La pandemia expuso de manera brutal los desafíos de los Objetivos de Desarrollo Sostenible y aceleró los tiempos en la consecución de los logros previstos, resaltando el papel de la educación, el desarrollo del talento, la innovación y la investigación y el desarrollo, reforzando la necesidad de un cambio cultural, ético y político.

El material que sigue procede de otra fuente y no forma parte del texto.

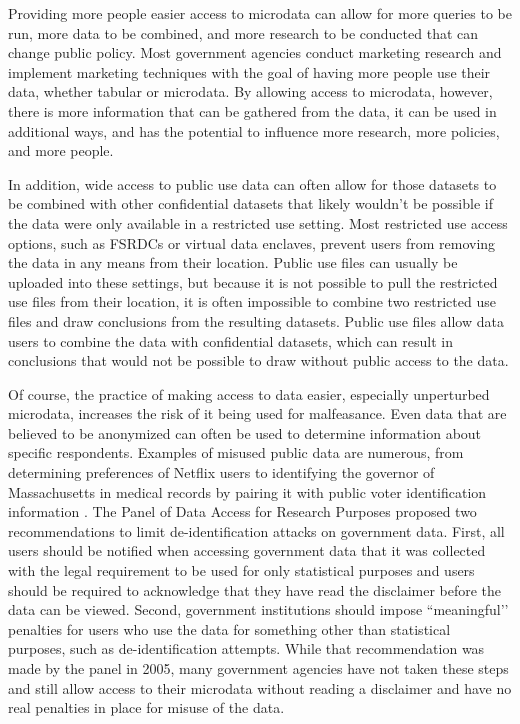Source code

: \documentclass[12pt]{article}
\begin{document}
Providing more people easier access to microdata can allow for more queries to be run, more data to be combined, and more research to be conducted that can change public policy. Most government agencies conduct marketing research and implement marketing techniques with the goal of having more people use their data, whether tabular or microdata. By allowing access to microdata, however, there is more information that can be gathered from the data, it can be used in additional ways, and has the potential to influence more research, more policies, and more people.

In addition, wide access to public use data can often allow for those datasets to be combined with other confidential datasets that likely wouldn’t be possible if the data were only available in a restricted use setting. Most restricted use access options, such as FSRDCs or virtual data enclaves, prevent users from removing the data in any means from their location. Public use files can usually be uploaded into these settings, but because it is not possible to pull the restricted use files from their location, it is often impossible to combine two restricted use files and draw conclusions from the resulting datasets. Public use files allow data users to combine the data with confidential datasets, which can result in conclusions that would not be possible to draw without public access to the data. 

Of course, the practice of making access to data easier, especially unperturbed microdata, increases the risk of it being used for malfeasance. Even data that are believed to be anonymized can often be used to determine information about specific respondents. Examples of misused public data are numerous, from determining preferences of Netflix users  to identifying the governor of Massachusetts in medical records by pairing it with public voter identification information . The Panel of Data Access for Research Purposes proposed two recommendations to limit de-identification attacks on government data. First, all users should be notified when accessing government data that it was collected with the legal requirement to be used for only statistical purposes and users should be required to acknowledge that they have read the disclaimer before the data can be viewed. Second, government institutions should impose ``meaningful’’ penalties for users who use the data for something other than statistical purposes, such as de-identification attempts. While that recommendation was made by the panel in 2005, many government agencies have not taken these steps and still allow access to their microdata without reading a disclaimer and have no real penalties in place for misuse of the data.
\end{document}
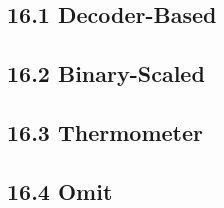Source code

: \subsection{16.1 Decoder-Based}
\subsection{16.2 Binary-Scaled}
\subsection{16.3 Thermometer}
\subsection{16.4 Omit}
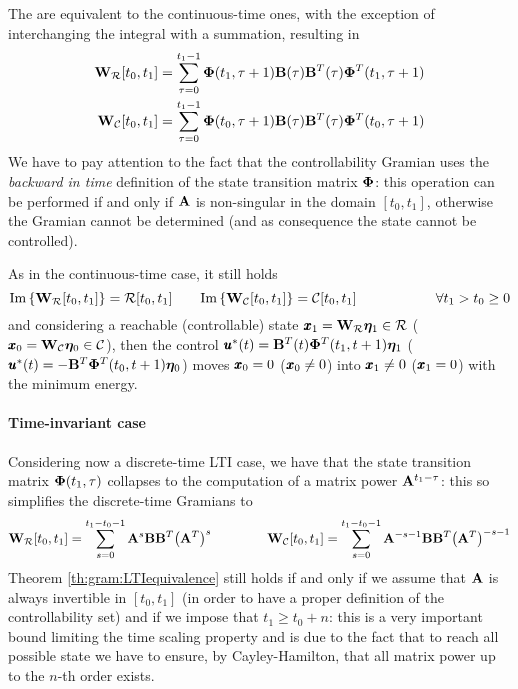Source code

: 	The  are equivalent to the continuous-time ones, with the exception of interchanging the integral with a summation, resulting in 
	\begin{equation} 	\begin{split}
		\mathbf{W}_\mathcal R[t_0,t_1] & = \sum_{\tau = 0}^{t_1-1} \mathbf{\Phi}(t_1,\tau+1)\mathbf{B}(\tau)\mathbf{B}^T(\tau) \mathbf{\Phi}^T(t_1,\tau + 1)  \\		 
		\mathbf{W}_\mathcal C[t_0,t_1] & = \sum_{\tau = 0}^{t_1-1} \mathbf{\Phi}(t_0,\tau+1)\mathbf{B}(\tau)\mathbf{B}^T(\tau) \mathbf{\Phi}^T(t_0,\tau + 1)
	\end{split} \end{equation}
	We have to pay attention to the fact that the controllability Gramian uses the \textit{backward in time} definition of the state transition matrix $\mathbf{\Phi}$: this operation can be performed if and only if $\mathbf{A}$ is non-singular in the domain $[t_0,t_1]$, otherwise the Gramian cannot be determined (and as consequence the state cannot be controlled).
	
	As in the continuous-time case, it still holds
	\[ \textrm{Im}\left\{\mathbf{W}_\mathcal R[t_0,t_1]\right\} = \mathcal R[t_0,t_1] \qquad \textrm{Im}\left\{\mathbf{W}_\mathcal C[t_0,t_1]\right\} = \mathcal C[t_0,t_1] \hspace{2cm} \forall t_1> t_0 \geq 0 \]
	and considering a reachable (controllable) state $\pmb{x}_1 = \mathbf{W}_\mathcal R \boldsymbol{\eta}_1 \in \mathcal R$ ($\pmb{x}_0 = \mathbf{W}_\mathcal C \boldsymbol{\eta}_0 \in \mathcal C$), then the control $\pmb{u}^*(t) = \mathbf{B}^T(t) \mathbf{\Phi}^T(t_1,t+1) \boldsymbol{\eta}_1$ ($\pmb{u}^*(t) = - \mathbf{B}^T \mathbf{\Phi}^T(t_0,t+1)\boldsymbol{\eta}_0$) moves $\pmb{x}_0=0$ ($\pmb{x}_0\neq 0$) into $\pmb{x}_1 \neq 0$ ($\pmb{x}_1 = 0$) with the minimum energy.
	
	\paragraph{Time-invariant case} Considering now a discrete-time LTI case, we have that the state transition matrix $\mathbf{\Phi}(t_1,\tau)$ collapses to the computation of a matrix power $\mathbf{A}^{t_1-\tau}$: this so simplifies the discrete-time Gramians to
	\begin{equation}
		\mathbf{W}_\mathcal R[t_0,t_1] = \sum_{s=0}^{t_1-t_0-1} \mathbf{A}^s \mathbf{B}\mathbf{B}^T \big(\mathbf{A}^T\big)^s \hspace{1.5cm} \mathbf{W}_\mathcal C[t_0,t_1] = \sum_{s=0}^{t_1-t_0-1} \mathbf{A}^{-s-1} \mathbf{B}\mathbf{B}^T \big(\mathbf{A}^T\big)^{-s-1}
	\end{equation}
	Theorem \ref{th:gram:LTIequivalence} still holds if and only if we assume that $\mathbf{A}$ is always invertible in $[t_0,t_1]$ (in order to have a proper definition of the controllability set) and if we impose that $t_1 \geq t_0 + n$: this is a very important bound limiting the time scaling property and is due to the fact that to reach all possible state we have to ensure, by Cayley-Hamilton, that all matrix power up to the $n$-th order exists.
	

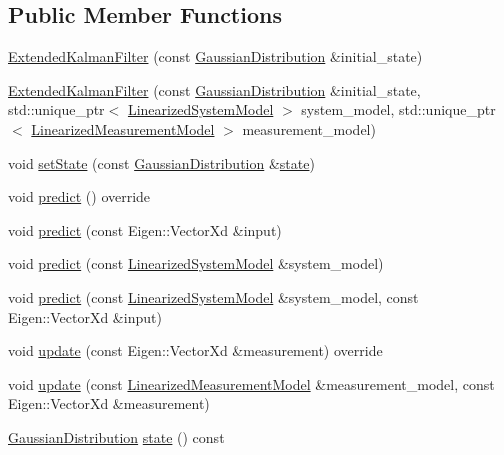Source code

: \subsection*{Public Member Functions}
\begin{DoxyCompactItemize}
\item 
\hyperlink{classrefill_1_1ExtendedKalmanFilter_af6ca041395079f69d8d32ea7376bdac5}{Extended\+Kalman\+Filter} (const \hyperlink{classrefill_1_1GaussianDistribution}{Gaussian\+Distribution} \&initial\+\_\+state)
\item 
\hyperlink{classrefill_1_1ExtendedKalmanFilter_a11d410f46897d4c052578bdcc76c622a}{Extended\+Kalman\+Filter} (const \hyperlink{classrefill_1_1GaussianDistribution}{Gaussian\+Distribution} \&initial\+\_\+state, std\+::unique\+\_\+ptr$<$ \hyperlink{classrefill_1_1LinearizedSystemModel}{Linearized\+System\+Model} $>$ system\+\_\+model, std\+::unique\+\_\+ptr$<$ \hyperlink{classrefill_1_1LinearizedMeasurementModel}{Linearized\+Measurement\+Model} $>$ measurement\+\_\+model)
\item 
void \hyperlink{classrefill_1_1ExtendedKalmanFilter_a10ebb05351e9e18a460e1fce35ba479a}{set\+State} (const \hyperlink{classrefill_1_1GaussianDistribution}{Gaussian\+Distribution} \&\hyperlink{classrefill_1_1ExtendedKalmanFilter_a7a8f223486039d0232e6c9d0d10b25d3}{state})
\item 
void \hyperlink{classrefill_1_1ExtendedKalmanFilter_af290e17d6dba04b4dee9bdb3b5dc7f01}{predict} () override
\item 
void \hyperlink{classrefill_1_1ExtendedKalmanFilter_a65b8503942b9c6900c05516c4e93f986}{predict} (const Eigen\+::\+Vector\+Xd \&input)
\item 
void \hyperlink{classrefill_1_1ExtendedKalmanFilter_a186407ebdf927d7a498a3e9a78a15ffc}{predict} (const \hyperlink{classrefill_1_1LinearizedSystemModel}{Linearized\+System\+Model} \&system\+\_\+model)
\item 
void \hyperlink{classrefill_1_1ExtendedKalmanFilter_ae1f0a6cd50a58b8b9c482985b2c04bd7}{predict} (const \hyperlink{classrefill_1_1LinearizedSystemModel}{Linearized\+System\+Model} \&system\+\_\+model, const Eigen\+::\+Vector\+Xd \&input)
\item 
void \hyperlink{classrefill_1_1ExtendedKalmanFilter_a8d1fb40b3e129965dfa2b0aabab6d8fb}{update} (const Eigen\+::\+Vector\+Xd \&measurement) override
\item 
void \hyperlink{classrefill_1_1ExtendedKalmanFilter_a7d498bfa574e87ef06c30df91d74b8ea}{update} (const \hyperlink{classrefill_1_1LinearizedMeasurementModel}{Linearized\+Measurement\+Model} \&measurement\+\_\+model, const Eigen\+::\+Vector\+Xd \&measurement)
\item 
\hyperlink{classrefill_1_1GaussianDistribution}{Gaussian\+Distribution} \hyperlink{classrefill_1_1ExtendedKalmanFilter_a7a8f223486039d0232e6c9d0d10b25d3}{state} () const 
\end{DoxyCompactItemize}


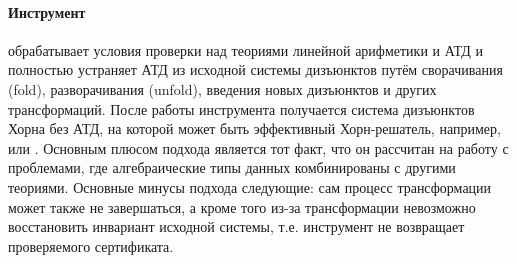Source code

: \paragraph{Инструмент \vericat{}~\cite{10.1093/logcom/exab090,pettorossi_proietti_2022,10.1007/978-3-030-51074-9_6,angelis_fioravanti_pettorossi_proietti_2018}} обрабатывает условия проверки над теориями линейной арифметики и АТД и полностью устраняет АТД из исходной системы дизъюнктов путём сворачивания (fold), разворачивания (unfold), введения новых дизъюнктов и других трансформаций.
После работы инструмента получается система дизъюнктов Хорна без АТД, на которой может быть эффективный Хорн-решатель, например, \spacer{} или \eldarica{}.
Основным плюсом подхода является тот факт, что он рассчитан на работу с проблемами, где алгебраические типы данных комбинированы с другими теориями.
Основные минусы подхода следующие: сам процесс трансформации может также не завершаться, а кроме того из-за трансформации невозможно восстановить инвариант исходной системы, т.\:е. инструмент не возвращает проверяемого сертификата.



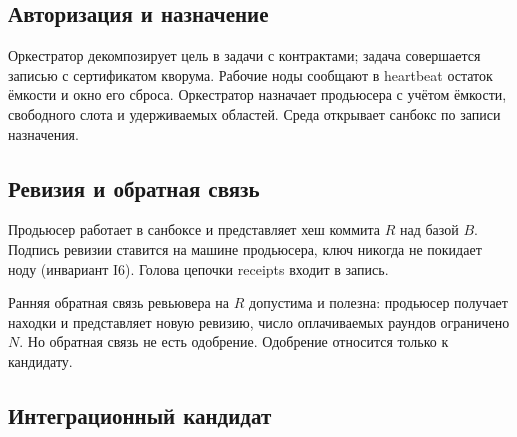 \subsection{Авторизация и назначение}

Оркестратор декомпозирует цель в задачи с контрактами; задача совершается записью с сертификатом кворума. Рабочие ноды сообщают в heartbeat остаток ёмкости и окно его сброса. Оркестратор назначает продьюсера с учётом ёмкости, свободного слота и удерживаемых областей. Среда открывает санбокс по записи назначения.

\subsection{Ревизия и обратная связь}

Продьюсер работает в санбоксе и представляет хеш коммита $R$ над базой $B$. Подпись ревизии ставится на машине продьюсера, ключ никогда не покидает ноду (инвариант I6). Голова цепочки receipts входит в запись.

Ранняя обратная связь ревьювера на $R$ допустима и полезна: продьюсер получает находки и представляет новую ревизию, число оплачиваемых раундов ограничено $N$. Но обратная связь не есть одобрение. Одобрение относится только к кандидату.

\subsection{Интеграционный кандидат}

\begin{center}
\end{center}

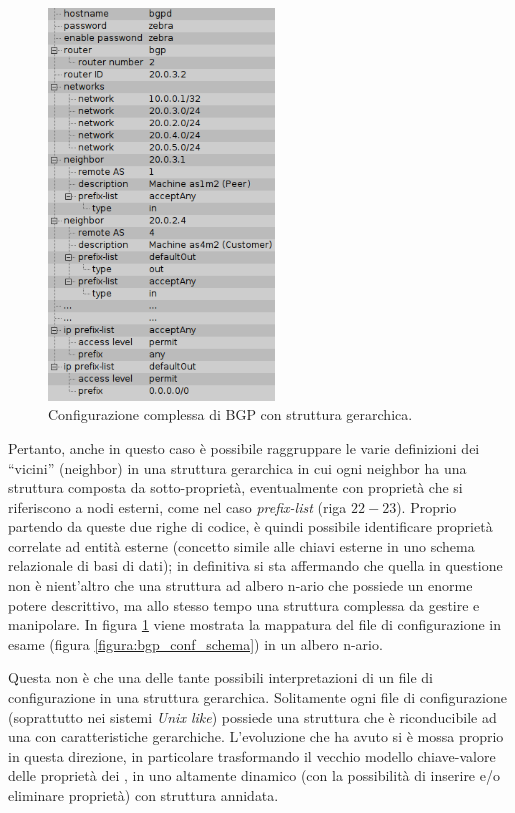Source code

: \begin{figure}[!htb]
	\centering
	\includegraphics[width=6cm]{images/bgp_conf_tree.png}
	\caption{Configurazione complessa di BGP con struttura gerarchica.}
	\label{figura:bgp_conf_tree}
\end{figure}

Pertanto, anche in questo caso è possibile raggruppare le varie definizioni dei ``vicini'' (neighbor) in una struttura gerarchica in cui ogni neighbor ha una struttura composta da sotto-proprietà, eventualmente con proprietà che si riferiscono a nodi esterni, come nel caso \emph{prefix-list} (riga $22-23$). Proprio partendo da queste due righe di codice, è quindi possibile identificare proprietà correlate ad entità esterne (concetto simile alle chiavi esterne in uno schema relazionale di basi di dati); in definitiva si sta affermando che quella in questione non è nient'altro che una struttura ad albero n-ario che possiede un enorme potere descrittivo, ma allo stesso tempo una struttura complessa da gestire e manipolare. In figura \ref{figura:bgp_conf_tree} viene mostrata la mappatura del file di configurazione in esame (figura \ref{figura:bgp_conf_schema}) in un albero n-ario.

Questa non è che una delle tante possibili interpretazioni di un file di configurazione in una struttura gerarchica. Solitamente ogni file di configurazione (soprattutto nei sistemi \emph{Unix like}) possiede una struttura che è riconducibile ad una con caratteristiche gerarchiche. L'evoluzione che \visualnetkit{} ha avuto si è mossa proprio in questa direzione, in particolare trasformando il vecchio modello chiave-valore delle proprietà dei \plugin{}, in uno altamente dinamico (con la possibilità di inserire e/o eliminare proprietà) con struttura annidata.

Sin embargo, a las restricciones nacionales se suma un escenario internacional sumamente adverso, que la CEPAL sintetiza en grandes desafíos: a) la fragmentación y las tensiones comerciales y tecnológicas; b) el cambio de un ciclo económico que afecta mayormente a las economías emergentes, con un menor crecimiento en promedio y una mayor volatilidad financiera; c) el estancamiento de los progresos sociales; y d) la afectación de los avances a nivel de la agenda de cambio climático. Estas tendencias solo podrán ser revertidas con cambios drásticos en el estilo de desarrollo actual, tanto en el ámbito nacional como internacional. Algunas de las líneas que proponen los especialistas, apuntan a: a) consolidar estrategias que tiendan puentes hacia un multilateralismo, fortaleciendo y reorientando la cooperación internacional hacia la generación de bienes públicos globales y regionales; b) generar mecanismos de resiliencia ante el impacto de las crisis económicas y los cambios tecnológicos; y c) fortalecer los sistemas de protección social y profundizar los procesos democráticos.

 

Las oportunidades detrás de la crisis

El desarrollo sostenible requiere la generación y el efectivo acceso a bienes públicos, políticas económicas anticíclicas, políticas sociales integrales y políticas de producción sustentables en términos económicos y ambientales. Además, demanda sistemas democráticos estables y participativos. Se necesita generar “nuevas legitimidades” a partir de instituciones más fuertes, de una gobernanza horizontal y de una “comunicación pedagógica” que, basada en evidencia, oriente los esfuerzos nacionales y regionales hacia la inversión en capital –humano y físico– y la innovación tecnológica, creando las condiciones necesarias y generando los incentivos correctos: estabilidad en las reglas; estímulos al desarrollo de las ciencias y la tecnología y al asociativismo público-privado; inversión en salud y educación; consolidación de programas inclusivos de política social; y planificación fiscal más eficiente y con una planificación estratégica a largo plazo que minimice la volatilidad económica y los ciclos del tipo stop and go.

Todo indica que nada será igual después del coronavirus. La respuesta depende de nosotros.